### Brief:
Each line with the word "Pericos" must appear in the answer, copied from the records.

### Material supplied:
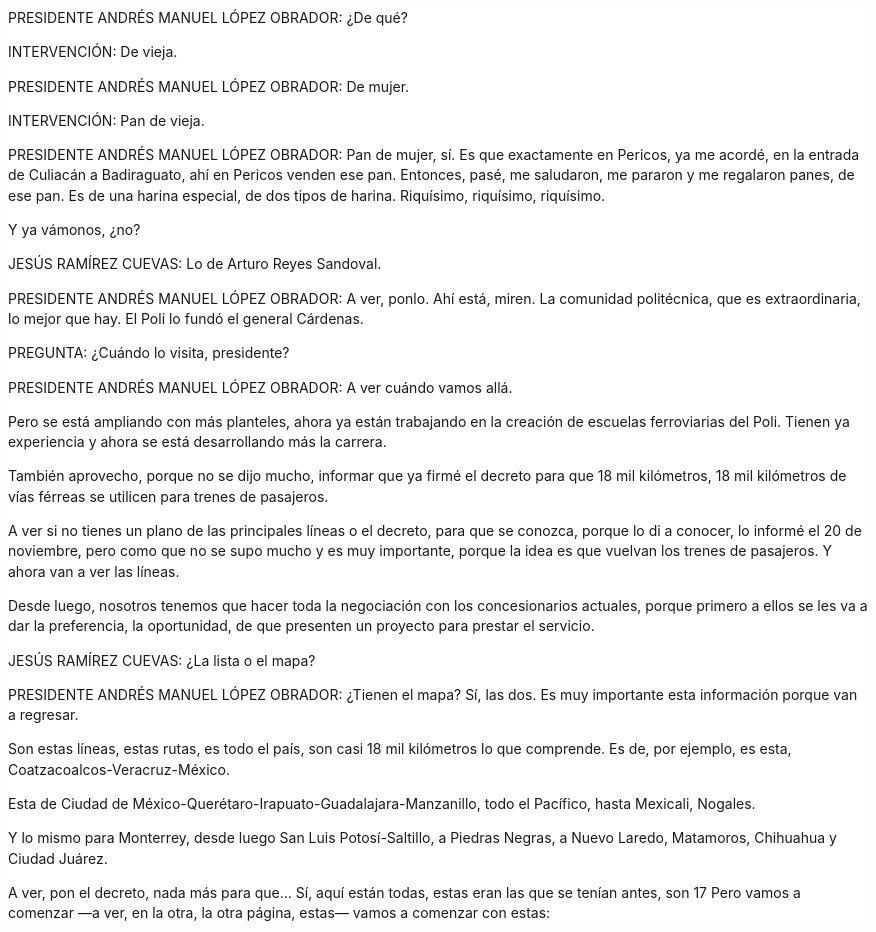 PRESIDENTE ANDRÉS MANUEL LÓPEZ OBRADOR: ¿De qué?

INTERVENCIÓN: De vieja.

PRESIDENTE ANDRÉS MANUEL LÓPEZ OBRADOR: De mujer.

INTERVENCIÓN: Pan de vieja.

PRESIDENTE ANDRÉS MANUEL LÓPEZ OBRADOR: Pan de mujer, sí. Es que exactamente
en Pericos, ya me acordé, en la entrada de Culiacán a Badiraguato, ahí en
Pericos venden ese pan. Entonces, pasé, me saludaron, me pararon y me
regalaron panes, de ese pan. Es de una harina especial, de dos tipos de
harina. Riquísimo, riquísimo, riquísimo.

Y ya vámonos, ¿no?

JESÚS RAMÍREZ CUEVAS: Lo de Arturo Reyes Sandoval.

PRESIDENTE ANDRÉS MANUEL LÓPEZ OBRADOR: A ver, ponlo. Ahí está, miren. La
comunidad politécnica, que es extraordinaria, lo mejor que hay. El Poli lo
fundó el general Cárdenas.

PREGUNTA: ¿Cuándo lo visita, presidente?

PRESIDENTE ANDRÉS MANUEL LÓPEZ OBRADOR: A ver cuándo vamos allá.

Pero se está ampliando con más planteles, ahora ya están trabajando en la
creación de escuelas ferroviarias del Poli. Tienen ya experiencia y ahora se
está desarrollando más la carrera.

También aprovecho, porque no se dijo mucho, informar que ya firmé el decreto
para que 18 mil kilómetros, 18 mil kilómetros de vías férreas se utilicen para
trenes de pasajeros.

A ver si no tienes un plano de las principales líneas o el decreto, para que
se conozca, porque lo di a conocer, lo informé el 20 de noviembre, pero como
que no se supo mucho y es muy importante, porque la idea es que vuelvan los
trenes de pasajeros. Y ahora van a ver las líneas.

Desde luego, nosotros tenemos que hacer toda la negociación con los
concesionarios actuales, porque primero a ellos se les va a dar la
preferencia, la oportunidad, de que presenten un proyecto para prestar el
servicio.

JESÚS RAMÍREZ CUEVAS: ¿La lista o el mapa?

PRESIDENTE ANDRÉS MANUEL LÓPEZ OBRADOR: ¿Tienen el mapa? Sí, las dos. Es muy
importante esta información porque van a regresar.

Son estas líneas, estas rutas, es todo el país, son casi 18 mil kilómetros lo
que comprende. Es de, por ejemplo, es esta, Coatzacoalcos-Veracruz-México.

Esta de Ciudad de México-Querétaro-Irapuato-Guadalajara-Manzanillo, todo el
Pacífico, hasta Mexicali, Nogales.

Y lo mismo para Monterrey, desde luego San Luis Potosí-Saltillo, a Piedras
Negras, a Nuevo Laredo, Matamoros, Chihuahua y Ciudad Juárez.

A ver, pon el decreto, nada más para que… Sí, aquí están todas, estas eran las
que se tenían antes, son 17 Pero vamos a comenzar —a ver, en la otra, la otra
página, estas— vamos a comenzar con estas:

### Answer section:
en Pericos, ya me acordé, en la entrada de Culiacán a Badiraguato, ahí en
Pericos venden ese pan. Entonces, pasé, me saludaron, me pararon y me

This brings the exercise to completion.